Demand for advice continued to grow so we sought and secured funding to recruit volunteer advice givers and the role of the paid workers became to train and support the volunteers. At its maximum we had around 150 advice line volunteers, and with the expansion the profile of the volunteers changed from professionals to parents – we mainly recruited as volunteers parents who’d come to us for advice. Volunteers provided advice five days a week in three 2-hour slots (morning, afternoon and evening). We aimed to have around 30 volunteers covering advice slots each week and volunteers answered calls from around 4,000 parents a year. 

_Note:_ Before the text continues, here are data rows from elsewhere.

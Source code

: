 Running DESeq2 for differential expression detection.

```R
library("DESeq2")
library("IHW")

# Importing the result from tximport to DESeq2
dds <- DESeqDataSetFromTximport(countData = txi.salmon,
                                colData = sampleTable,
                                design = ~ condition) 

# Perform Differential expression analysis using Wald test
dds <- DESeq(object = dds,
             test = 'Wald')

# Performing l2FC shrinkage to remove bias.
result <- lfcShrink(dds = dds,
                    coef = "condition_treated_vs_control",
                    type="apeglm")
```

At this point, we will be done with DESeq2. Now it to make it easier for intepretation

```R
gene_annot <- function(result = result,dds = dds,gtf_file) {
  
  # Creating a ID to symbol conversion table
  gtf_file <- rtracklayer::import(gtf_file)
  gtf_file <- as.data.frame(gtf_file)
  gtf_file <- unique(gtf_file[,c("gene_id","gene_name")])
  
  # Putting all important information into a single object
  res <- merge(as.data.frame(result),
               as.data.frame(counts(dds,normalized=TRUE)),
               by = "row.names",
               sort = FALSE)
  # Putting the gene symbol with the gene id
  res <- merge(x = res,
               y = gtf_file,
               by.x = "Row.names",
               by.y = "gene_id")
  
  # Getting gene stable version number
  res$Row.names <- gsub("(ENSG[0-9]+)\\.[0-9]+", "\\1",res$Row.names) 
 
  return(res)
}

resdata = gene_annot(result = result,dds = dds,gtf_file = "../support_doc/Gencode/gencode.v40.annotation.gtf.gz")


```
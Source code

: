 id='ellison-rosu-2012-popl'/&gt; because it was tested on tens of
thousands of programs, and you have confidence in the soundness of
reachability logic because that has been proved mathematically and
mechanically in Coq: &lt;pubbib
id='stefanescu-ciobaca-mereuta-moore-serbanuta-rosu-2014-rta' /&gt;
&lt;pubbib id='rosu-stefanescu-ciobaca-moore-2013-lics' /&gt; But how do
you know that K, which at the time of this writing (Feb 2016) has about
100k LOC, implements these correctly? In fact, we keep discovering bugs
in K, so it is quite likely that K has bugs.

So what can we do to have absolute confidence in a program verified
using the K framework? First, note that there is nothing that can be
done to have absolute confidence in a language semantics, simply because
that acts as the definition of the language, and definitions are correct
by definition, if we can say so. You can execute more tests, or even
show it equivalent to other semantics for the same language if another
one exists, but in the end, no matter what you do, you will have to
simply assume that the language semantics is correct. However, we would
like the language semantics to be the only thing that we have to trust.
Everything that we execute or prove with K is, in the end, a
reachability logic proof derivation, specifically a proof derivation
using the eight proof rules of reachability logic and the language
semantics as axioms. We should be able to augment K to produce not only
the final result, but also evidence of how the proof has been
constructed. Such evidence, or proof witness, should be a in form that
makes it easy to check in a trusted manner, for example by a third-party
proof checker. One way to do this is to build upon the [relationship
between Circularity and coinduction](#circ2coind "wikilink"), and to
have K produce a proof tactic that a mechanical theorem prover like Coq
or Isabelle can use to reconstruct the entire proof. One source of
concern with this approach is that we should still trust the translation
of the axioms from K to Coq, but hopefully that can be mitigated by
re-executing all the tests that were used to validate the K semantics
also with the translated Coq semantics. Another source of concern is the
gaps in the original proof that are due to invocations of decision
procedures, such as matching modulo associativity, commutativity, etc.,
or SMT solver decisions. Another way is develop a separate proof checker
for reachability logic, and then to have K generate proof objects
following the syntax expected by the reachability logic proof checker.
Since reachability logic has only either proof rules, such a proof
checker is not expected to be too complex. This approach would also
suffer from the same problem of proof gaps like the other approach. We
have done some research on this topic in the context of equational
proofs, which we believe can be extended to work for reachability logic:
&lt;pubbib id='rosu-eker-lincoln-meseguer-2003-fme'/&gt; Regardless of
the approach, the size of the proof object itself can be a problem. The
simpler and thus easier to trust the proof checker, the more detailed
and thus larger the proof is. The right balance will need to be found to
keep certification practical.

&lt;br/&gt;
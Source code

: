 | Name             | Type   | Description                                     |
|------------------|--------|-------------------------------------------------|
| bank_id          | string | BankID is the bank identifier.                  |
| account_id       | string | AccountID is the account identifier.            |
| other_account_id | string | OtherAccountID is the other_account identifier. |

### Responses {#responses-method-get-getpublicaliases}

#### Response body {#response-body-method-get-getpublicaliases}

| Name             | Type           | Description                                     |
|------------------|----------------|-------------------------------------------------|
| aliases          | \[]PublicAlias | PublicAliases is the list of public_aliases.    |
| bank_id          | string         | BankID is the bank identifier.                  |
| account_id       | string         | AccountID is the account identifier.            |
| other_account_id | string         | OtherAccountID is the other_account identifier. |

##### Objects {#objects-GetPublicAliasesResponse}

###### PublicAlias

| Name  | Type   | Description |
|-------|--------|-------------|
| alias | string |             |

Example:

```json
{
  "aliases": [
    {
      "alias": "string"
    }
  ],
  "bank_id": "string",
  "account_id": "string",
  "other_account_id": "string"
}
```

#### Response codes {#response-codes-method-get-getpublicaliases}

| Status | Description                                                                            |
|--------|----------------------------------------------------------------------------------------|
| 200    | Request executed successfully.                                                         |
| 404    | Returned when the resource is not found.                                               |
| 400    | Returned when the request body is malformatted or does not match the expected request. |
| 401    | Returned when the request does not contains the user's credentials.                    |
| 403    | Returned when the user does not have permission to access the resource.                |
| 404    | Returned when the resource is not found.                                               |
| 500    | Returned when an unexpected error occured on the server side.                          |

Alongside working to improve our volunteer recruitment, training and support work, we:

  • established sister organisations in Scotland and Northern Ireland with funding from Children in Need and the Down’s Syndrome Association Northern Ireland respectively
  • formed a partnership with the Down’s Syndrome Association (DSA) under which the DSA employed a full-time member of staff on permanent secondment to IPSEA and IPSEA staffed the DSA parent advice line
  • sold our training package and volunteer-based advice systems to the National Autistic Society and the National Deaf Children’s Society, including our procedures for monitoring the quality of volunteers’ advice and surveying parental satisfaction with the advice they had received from IPSEA
  • developed a ‘low-income targeting’ project which aimed to ensure that information about our service reached those communities less likely to know about or use free sources of help and advice
  • following the creation of the SEN Tribunal we recruited and trained volunteers who could advise, and if needs-be, represent parents appealing to the Tribunal
  • following the extension of the Tribunal’s remit to consider disability discrimination claims in education we recruited and trained volunteers who could advise, and if needs-be, represent parents appealing against discrimination in education, most commonly when children with SEN were excluded from school for reasons relating to their needs/disabilities.